Liberty Interactive Prices Private Offering of $675 Million of 1.75% Exchangeable Senior Debentures due 2046
August 18 2016 - 6:00AM
Business Wire
Liberty Interactive Corporation (“Liberty”) (Nasdaq: QVCA, QVCB,
LVNTA, LVNTB) announced today that its wholly owned subsidiary
Liberty Interactive LLC (the “Company”) has priced and agreed to
sell to initial purchasers in a private offering $675 million
aggregate principal amount of its 1.75% exchangeable senior
debentures due 2046 (the “debentures”). The Company has also
granted to the initial purchasers an option to purchase additional
debentures with an aggregate principal amount up to $75
million.
Upon an exchange of debentures, the Company, at its option, may
deliver Charter Communications, Inc. (“Charter”) Class A common
stock, cash or a combination of Charter Class A common stock and
cash. Initially, 2.9317 shares of Charter Class A common stock are
attributable to each $1,000 principal amount of debenture,
representing an initial exchange price of approximately $341.10 for
each Charter share. A total of approximately 2.0 million shares of
Charter Class A common stock are attributable to the debentures
(assuming the initial purchasers do not exercise their option to
purchase additional debentures). Interest will be payable quarterly
on March 31, June 30, September 30 and December 31 of each year,
commencing December 31, 2016. The debentures may be redeemed by the
Company, in whole or in part, on or after October 5, 2023. Holders
of the debentures also have the right to require the Company to
purchase their debentures on October 5, 2023. The redemption and
purchase price will generally equal 100% of the adjusted principal
amount of the debentures plus accrued and unpaid interest.
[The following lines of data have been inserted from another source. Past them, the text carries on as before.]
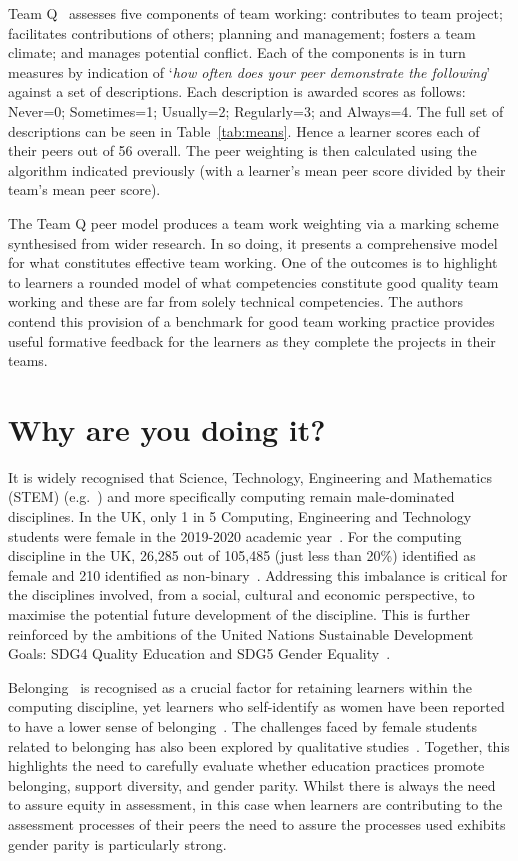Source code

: \documentclass[sigconf, anonymous=true]{acmart}
\begin{document}
Team Q~\cite{Britton2017} assesses five components of team working:
contributes to team project; facilitates contributions of others;
planning and management; fosters a team climate; and manages potential
conflict. Each of the components is in turn measures by indication of
`{\emph{how often does your peer demonstrate the following}}' against
a set of descriptions. Each description is awarded scores as follows:
Never=0; Sometimes=1; Usually=2; Regularly=3; and Always=4. The
full set of descriptions can be seen in Table~\ref{tab:means}. Hence a
learner scores each of their peers out of 56 overall. The peer
weighting is then calculated using the algorithm indicated previously
(with a learner's mean peer score divided by their team's mean peer
score).
  
The Team Q peer model produces a team work weighting via a marking
scheme synthesised from wider research. In so doing, it presents a
comprehensive model for what constitutes effective team working. One
of the outcomes is to highlight to learners a rounded model of what
competencies constitute good quality team working and these are far
from solely technical competencies. The authors contend this provision
of a benchmark for good team working practice provides useful
formative feedback for the learners as they complete the projects in
their teams.

\section{Why are you doing it?}
It is widely recognised that Science, Technology, Engineering and
Mathematics (STEM) (e.g.~\cite{Baird2018}) and more specifically
computing remain male-dominated disciplines. In the UK, only 1 in 5
Computing, Engineering and Technology students were female in the
2019-2020 academic year~\cite{HESA}. For the computing discipline in
the UK, 26,285 out of 105,485 (just less than 20\%) identified as
female and 210 identified as non-binary~\cite{HESA}. Addressing this
imbalance is critical for the disciplines involved, from a social,
cultural and economic perspective, to maximise the potential future
development of the discipline. This is further reinforced by the
ambitions of the United Nations Sustainable Development Goals: SDG4
Quality Education and SDG5 Gender Equality~\cite{UN}.

Belonging~\cite{Veilleux2013} is recognised as a crucial factor for
retaining learners within the computing discipline, yet learners who
self-identify as women have been reported to have a lower sense of
belonging~\cite{Mooney2020}. The challenges faced by female students
related to belonging has also been explored by qualitative
studies~\cite{Winter2021}. Together, this highlights the need to
carefully evaluate whether education practices promote belonging,
support diversity, and gender parity. Whilst there is always the need
to assure equity in assessment, in this case when learners are
contributing to the assessment processes of their peers the need to
assure the processes used exhibits gender parity is particularly
strong.
\end{document}
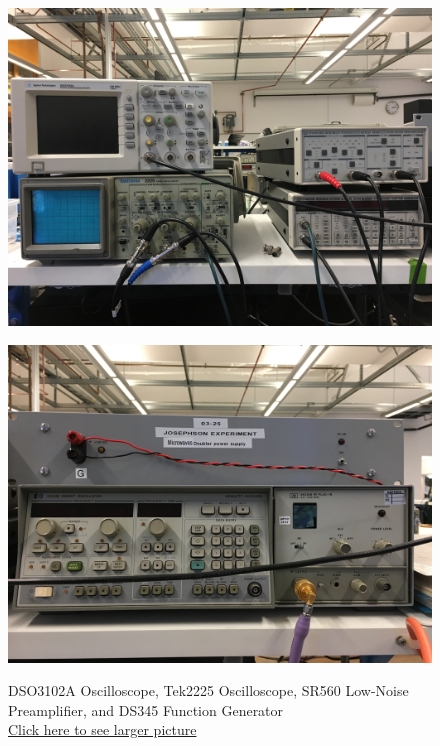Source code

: \documentclass{../lab}
\begin{document}
\begin{figure}[!htb]
  \href{http://experimentationlab.berkeley.edu/sites/default/files/JOS_3507_Preamp_scope_function_generator.JPG}{\includegraphics[width=\linewidth,keepaspectratio]{images/JOS_3507_Preamp_scope_function_generator.JPG}}
  \caption{DSO3102A Oscilloscope, Tek2225 Oscilloscope, SR560 Low-Noise Preamplifier, and DS345 Function Generator\\ \href{http://experimentationlab.berkeley.edu/sites/default/files/JOS_3507_Preamp_scope_function_generator.JPG}{Click here to see larger picture}}
  \label{fig:JOS_3507_Preamp_scope_function_generator.JPG}
\endminipage\hfill
{}
  \href{http://experimentationlab.berkeley.edu/sites/default/files/JOS_3507_Power_Sweep_RF.JPG}{\includegraphics[width=\linewidth,keepaspectratio]{images/JOS_3507_Power_Sweep_RF.JPG}}

\end{figure}
\end{document}
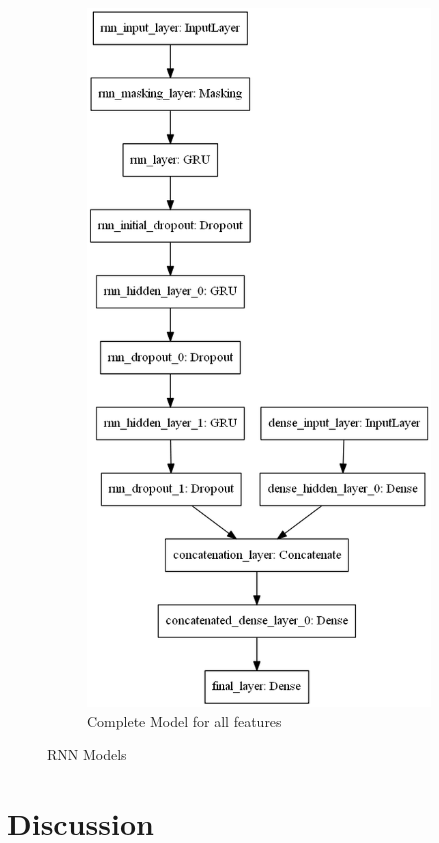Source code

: \documentclass[acmsmall]{acmart}
\begin{document}
\begin{figure}[H]
\begin{subfigure}{.5\textwidth}
\centering
  \includegraphics[width=.9\linewidth]{assets/AuthorAttributionModel_all_features.png}
  \caption{Complete Model for all features}
    \label{fig:complete_model}
 \end{subfigure}
 \caption{RNN Models}
\label{fig:rnn_models}
\end{figure}


\section{Discussion}
\end{document}
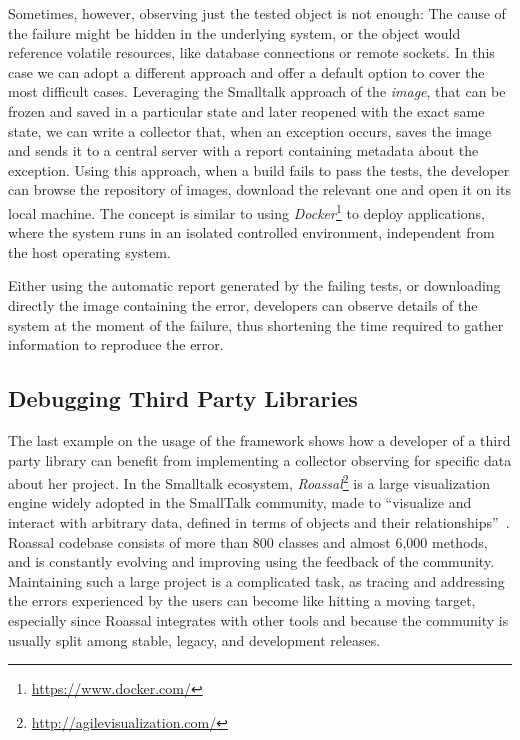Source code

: Sometimes, however, observing just the tested object is not enough: The cause of the failure might be hidden in the underlying system, or the object would reference volatile resources, like database connections or remote sockets.
In this case we can adopt a different approach and offer a default option to cover the most difficult cases.
Leveraging the Smalltalk approach of the \emph{image}, that can be frozen and saved in a particular state and later reopened with the exact same state, we can write a collector that, when an exception occurs, saves the image and sends it to a central server with a report containing metadata about the exception.
Using this approach, when a build fails to pass the tests, the developer can browse the repository of images, download the relevant one and open it on its local machine.
The concept is similar to using \emph{Docker}\footnote{\url{https://www.docker.com/}} to deploy applications, where the system runs in an isolated controlled environment, independent from the host operating system.

Either using the automatic report generated by the failing tests, or downloading directly the image containing the error, developers can observe details of the system at the moment of the failure, thus shortening the time required to gather information to reproduce the error.


\subsection{Debugging Third Party Libraries}\label{sec:reified-story-libraries}

The last example on the usage of the framework shows how a developer of a third party library can benefit from implementing a collector observing for specific data about her project.
In the Smalltalk ecosystem, \emph{Roassal}\footnote{\url{http://agilevisualization.com/}} is a large visualization engine widely adopted in the SmallTalk community, made to ``visualize and interact with arbitrary data, defined in terms of objects and their relationships''~\cite{Aray2013a}.
Roassal codebase consists of more than 800 classes and almost 6,000 methods, and is constantly evolving and improving using the feedback of the community.
Maintaining such a large project is a complicated task, as tracing and addressing the errors experienced by the users can become like hitting a moving target, especially since Roassal integrates with other tools and because the community is usually split among stable, legacy, and development releases.

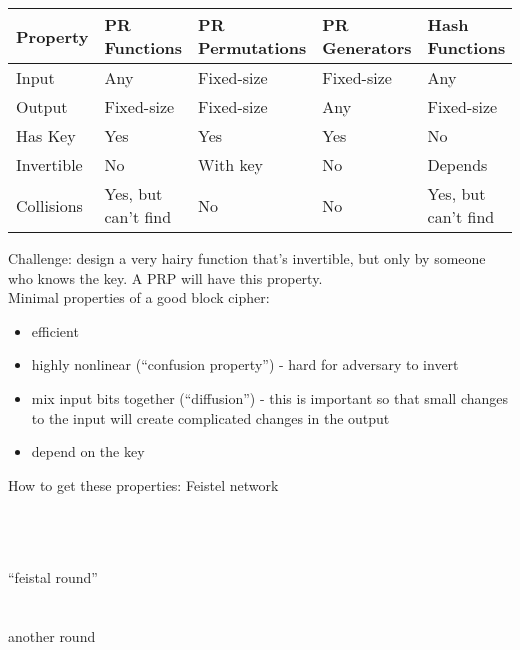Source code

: \begin{center}
\begin{tabular}{l|llll}
 Property    &  PR Functions         &  PR Permutations  &  PR Generators  &  Hash Functions       \\
\hline
 Input       &  Any                  &  Fixed-size       &  Fixed-size     &  Any                  \\
 Output      &  Fixed-size           &  Fixed-size       &  Any            &  Fixed-size           \\
 Has Key     &  Yes                  &  Yes              &  Yes            &  No                   \\
 Invertible  &  No                   &  With key         &  No             &  Depends              \\
 Collisions  &  Yes, but can't find  &  No               &  No             &  Yes, but can't find  \\
\end{tabular}
\end{center}

Challenge: design a very hairy function that's invertible, but only by someone
who knows the key. A PRP will have this property.\\

Minimal properties of a good block cipher:
\begin{itemize}
    \item efficient
    \item highly nonlinear (``confusion property'') - hard for adversary to
        invert
    \item mix input bits together (``diffusion'') - this is important so that
        small changes to the input will create complicated changes in the output
    \item depend on the key
\end{itemize}

How to get these properties: Feistel network

\\
\\
\makebox[6cm]{\makebox[1cm]{$\downarrow$}\makebox[4cm]{}\makebox[1cm]{$\downarrow$}}\\
   ``feistal round''\\
\makebox[6cm]{\makebox[1cm]{$\downarrow$}\makebox[4cm]{}\makebox[1cm]{$\downarrow$}}\\
\makebox[6cm]{------------------------------------------------}\\
   another round\\
\makebox[6cm]{\makebox[1cm]{$\downarrow$}\makebox[4cm]{}\makebox[1cm]{$\downarrow$}}\\

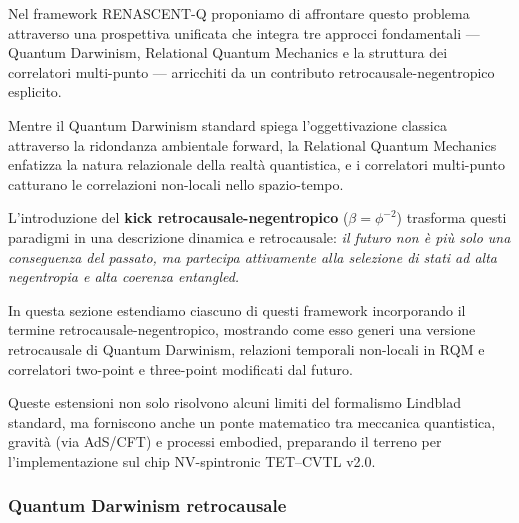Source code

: \documentclass[11pt,a4paper]{article}
\theoremstyle{plain}
\theoremstyle{definition}
\begin{document}
\vspace{0.5cm}


Nel framework RENASCENT-Q proponiamo di affrontare questo problema attraverso una prospettiva unificata che integra tre approcci fondamentali — Quantum Darwinism, Relational Quantum Mechanics e la struttura dei correlatori multi-punto — arricchiti da un contributo retrocausale-negentropico esplicito.





\vspace{0.6cm}

Mentre il Quantum Darwinism standard spiega l'oggettivazione classica attraverso la ridondanza ambientale forward, la Relational Quantum Mechanics enfatizza la natura relazionale della realtà quantistica, e i correlatori multi-punto catturano le correlazioni non-locali nello spazio-tempo.


\clearpage


L'introduzione del \textbf{kick retrocausale-negentropico} ($\beta = \phi^{-2}$) trasforma questi paradigmi in una descrizione dinamica e retrocausale: \emph{il futuro non è più solo una conseguenza del passato, ma partecipa attivamente alla selezione di stati ad alta negentropia e alta coerenza entangled.}


\vspace{0.5cm}

In questa sezione estendiamo ciascuno di questi framework incorporando il termine retrocausale-negentropico, mostrando come esso generi una versione retrocausale di Quantum Darwinism, relazioni temporali non-locali in RQM e correlatori two-point e three-point modificati dal futuro. 


\vspace{0.4cm}


Queste estensioni non solo risolvono alcuni limiti del formalismo Lindblad standard, ma forniscono anche un ponte matematico tra meccanica quantistica, gravità (via AdS/CFT) e processi embodied, preparando il terreno per l'implementazione sul chip NV-spintronic TET–CVTL v2.0.




\vspace{0.5cm}

\subsubsection{Quantum Darwinism retrocausale}
\end{document}

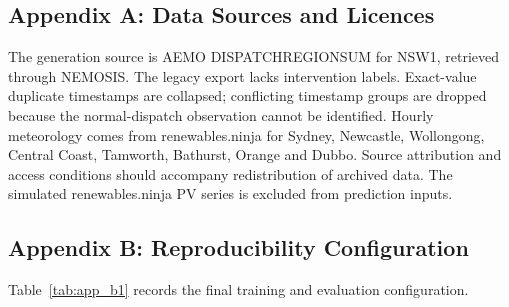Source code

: \subsection*{Appendix A: Data Sources and Licences}

The generation source is AEMO DISPATCHREGIONSUM for NSW1, retrieved through NEMOSIS. The legacy export lacks intervention labels. Exact-value duplicate timestamps are collapsed; conflicting timestamp groups are dropped because the normal-dispatch observation cannot be identified. Hourly meteorology comes from renewables.ninja for Sydney, Newcastle, Wollongong, Central Coast, Tamworth, Bathurst, Orange and Dubbo. Source attribution and access conditions should accompany redistribution of archived data. The simulated renewables.ninja PV series is excluded from prediction inputs.

\subsection*{Appendix B: Reproducibility Configuration}

\setcounter{table}{0}
\renewcommand{\thetable}{B.\arabic{table}}

Table~\ref{tab:app_b1} records the final training and evaluation configuration.

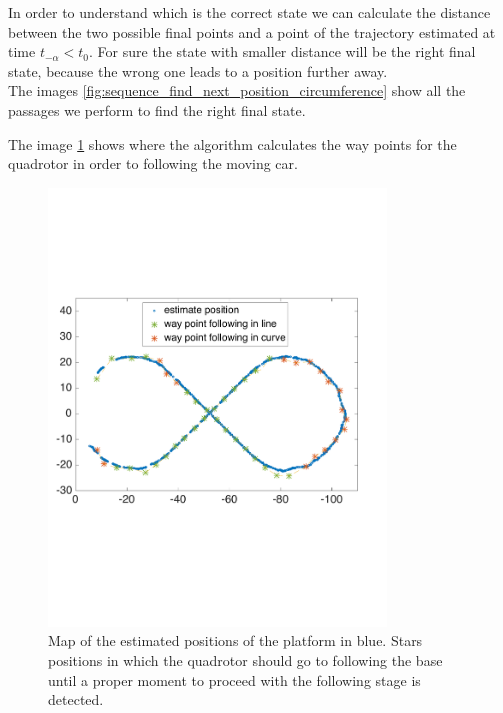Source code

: \begin{itemize}
In order to understand which is the correct state we can calculate the distance between the two possible final points and a point of the trajectory estimated at time $ t_{-\alpha} < t_0$. For sure the state with smaller distance will be the right final state, because the wrong one leads to a position further away.\\
The images  \ref{fig:sequence_find_next_position_circumference} show all the passages we perform to find the right final state.

The image \ref{fig:map_waypoints} shows where the algorithm calculates the way points for the quadrotor in order to following the moving car.

\begin{figure}[!htbp]
    \centering
    \includegraphics[width=0.8\textwidth]{img/following_platform_long_map_waypoints.pdf}
    \caption{Map of the estimated positions of the platform in blue.  Stars positions in which the quadrotor should go to following the base until a proper moment to proceed with the following stage is detected. }
    \label{fig:map_waypoints}
\end{figure}


\end{itemize}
The offering is expected to close on August 23, 2016, subject to
satisfaction of customary closing conditions.
The Company expects to use the net proceeds of the offering for
one or more of the following purposes: to repay up to $450 million
outstanding under a margin loan facility recently entered into by
its wholly owned special purpose subsidiary LV Bridge, LLC; to
repurchase, in privately negotiated transactions, its outstanding
0.75% exchangeable senior debentures due 2043 (the “2043
Debentures”); and to the extent holders tender their 2043
Debentures for exchange, to satisfy its exchange obligation in
cash. Any remaining net proceeds will be used for general corporate
purposes, including to pay interest on the debentures.
The debentures, as well as the associated cash proceeds, will be
attributed to the Liberty Ventures Group.
The debentures have not been registered under the Securities Act
of 1933, as amended (the “Securities Act”), or any state securities
laws and, unless so registered, may not be offered or sold in the
United States except pursuant to an exemption from, or in a
transaction not subject to, the registration requirements of the
Securities Act and applicable state securities laws. The debentures
are being offered by means of an offering memorandum solely to
“Qualified Institutional Buyers” pursuant to, and as that term is
defined in, Rule 144A of the Securities Act.
This press release does not constitute an offer to sell or the
solicitation of an offer to buy the debentures nor shall there be
any sale of debentures in any state in which such offer,
solicitation or sale would be unlawful prior to registration or
qualification under the securities laws of such state.
Forward-Looking Statements
This press release includes certain forward-looking statements
within the meaning of the Private Securities Litigation Reform Act
of 1995, including statements relating to the offering of
debentures and the use of proceeds therefrom. These forward-looking
statements involve many risks and uncertainties that could cause
actual results to differ materially from those expressed or implied
by such statements, including, without limitation, general market
conditions. These forward looking statements speak only as of the
date of this press release, and Liberty expressly disclaims any
obligation or undertaking to disseminate any updates or revisions
to any forward-looking statement contained herein to reflect any
change in Liberty’s expectations with regard thereto or any change
in events, conditions or circumstances on which any such statement
is based. Please refer to the publicly filed documents of Liberty,
including its most recent Annual Report on Form 10-K and Quarterly
Reports on Form 10-Q, for risks and uncertainties related to
Liberty.
About Liberty Interactive
Corporation
Liberty Interactive Corporation operates and owns interests in a
broad range of digital commerce businesses. Those businesses are
currently attributed to two tracking stock groups: the QVC Group
and the Liberty Ventures Group. The businesses and assets
attributed to the QVC Group (Nasdaq: QVCA, QVCB) consist of Liberty
Interactive Corporation's subsidiaries, QVC, Inc. and zulily, llc,
and its interest in HSN, Inc., and the businesses and assets
attributed to the Liberty Ventures Group (Nasdaq: LVNTA, LVNTB)
consist of all of Liberty Interactive Corporation's businesses and
assets other than those attributed to the QVC Group, including its
interests in Expedia, Liberty Broadband Corporation and FTD, its
subsidiaries Bodybuilding.com and Evite, and minority interests in
Interval Leisure Group, Time Warner, Lending Tree and Charter.